Redeployment and Fight in Western Quadrant of Battlefield
When Mason exited the fort, his detachment joined Underhill in the southwest quadrant outside the palisade. The nature and distribution of objects outside the fort is consistent with the reconstruction of the actions and positions during the final phase of the battle. English positions, individual and unit, were identified based on the location of dropped musket balls and equipment assemblages. The presence and positions of the Native allies were identified based on recovery of triangular and conical brass arrow points outside the fort walls. The locations of these points are consistent with primary accounts, including Underhill’s depiction in print of the battle. The Native allies encircled English positions surrounding the fort.

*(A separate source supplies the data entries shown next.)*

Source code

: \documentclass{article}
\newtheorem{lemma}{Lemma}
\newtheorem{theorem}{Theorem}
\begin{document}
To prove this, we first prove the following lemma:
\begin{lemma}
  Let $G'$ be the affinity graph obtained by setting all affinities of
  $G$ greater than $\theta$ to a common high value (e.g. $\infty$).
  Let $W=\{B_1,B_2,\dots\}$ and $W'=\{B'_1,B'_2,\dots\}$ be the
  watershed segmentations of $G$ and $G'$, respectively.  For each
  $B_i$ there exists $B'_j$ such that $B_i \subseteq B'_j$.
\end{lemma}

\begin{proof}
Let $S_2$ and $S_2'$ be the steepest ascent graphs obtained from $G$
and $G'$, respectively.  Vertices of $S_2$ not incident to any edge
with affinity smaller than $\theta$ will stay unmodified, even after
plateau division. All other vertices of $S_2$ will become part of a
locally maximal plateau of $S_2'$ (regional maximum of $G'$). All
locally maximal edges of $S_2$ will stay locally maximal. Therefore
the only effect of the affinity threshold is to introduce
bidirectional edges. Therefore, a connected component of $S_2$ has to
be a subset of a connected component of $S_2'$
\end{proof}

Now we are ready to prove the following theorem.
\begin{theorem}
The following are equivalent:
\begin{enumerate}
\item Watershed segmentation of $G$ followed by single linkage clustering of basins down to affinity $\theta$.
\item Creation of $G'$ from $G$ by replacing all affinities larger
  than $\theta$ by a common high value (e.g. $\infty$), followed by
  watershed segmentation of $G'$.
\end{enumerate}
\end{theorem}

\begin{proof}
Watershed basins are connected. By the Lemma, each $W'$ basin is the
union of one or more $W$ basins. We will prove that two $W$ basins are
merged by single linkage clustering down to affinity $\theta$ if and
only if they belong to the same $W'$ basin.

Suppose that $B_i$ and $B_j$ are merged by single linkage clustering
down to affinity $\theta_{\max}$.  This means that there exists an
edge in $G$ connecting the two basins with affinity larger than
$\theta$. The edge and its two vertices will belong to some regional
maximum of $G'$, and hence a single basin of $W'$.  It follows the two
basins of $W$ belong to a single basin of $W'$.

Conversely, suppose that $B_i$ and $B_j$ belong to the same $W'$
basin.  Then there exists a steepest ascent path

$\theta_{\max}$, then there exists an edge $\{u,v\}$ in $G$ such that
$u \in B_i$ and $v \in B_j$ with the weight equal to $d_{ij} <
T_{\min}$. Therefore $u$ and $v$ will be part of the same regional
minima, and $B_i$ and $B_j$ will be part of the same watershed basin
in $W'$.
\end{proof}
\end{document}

The density and distribution of impacted musket balls, arrow points, and dropped and broken equipment indicate intense fighting over a large area. Native-allied lines are marked by brass arrow points, both conical and flat. English positions (identified by a concentration of weapons and equipment) were located in the southwest quadrant of the battlefield approximately 150 feet from the palisade entrance, a strategic placement to intercept fleeing Pequot. Collectively, the nature, distribution, and direction of fire of projectiles, equipment, and weapons indicate a chaotic melee, an intense battle acrossthe west half. The hand-to-hand fighting reported by sources is represented by the recovered artifacts of broken equipment.
BEYOND THE BATTLEFIELD
The Pequot War forever changed the political and social landscape of southern New England, and its events, specifically the “massacre” at Mistick Fort, demonstrated to all Native peoples of the region the political will and technological ability of the English to wage total war against Native people. The defeat of the Pequot created a power vacuum that initiated 40 years of intertribal warfare as other Native tribes sought dominance in the region. Many Pequot War historians simply undervalued the sophistication of the planning of English soldiers who participated in the Mistick Campaign. The English success at Mistick, and for the remainder of the war, was previously attributed primarily to superior military technology. In fact, English successes were achieved through a combination of intelligence gathering, careful planning, prior military experience, and tactical adjustments based on encounters at Thames River, Saybrook Fort, and Wethersfield. New research shows that nearly one-half of the soldiers had previous combat experience from service under English regiments during the Thirty Years War (1618- 1648) in the Low Countries. The prior experience of hardened veterans contributed to the defeat of the Pequot at Mistick.
The Mashantucket Pequot Museum & Research Center continues to identify additional battlefields of the Pequot War with support from the National Park Service American Battlefield Protection Program. In 2013, archaeological work at both the site of the English retreat from Mistick Fort and the original Saybrook Fort will further define events of the war across the Connecticut landscape.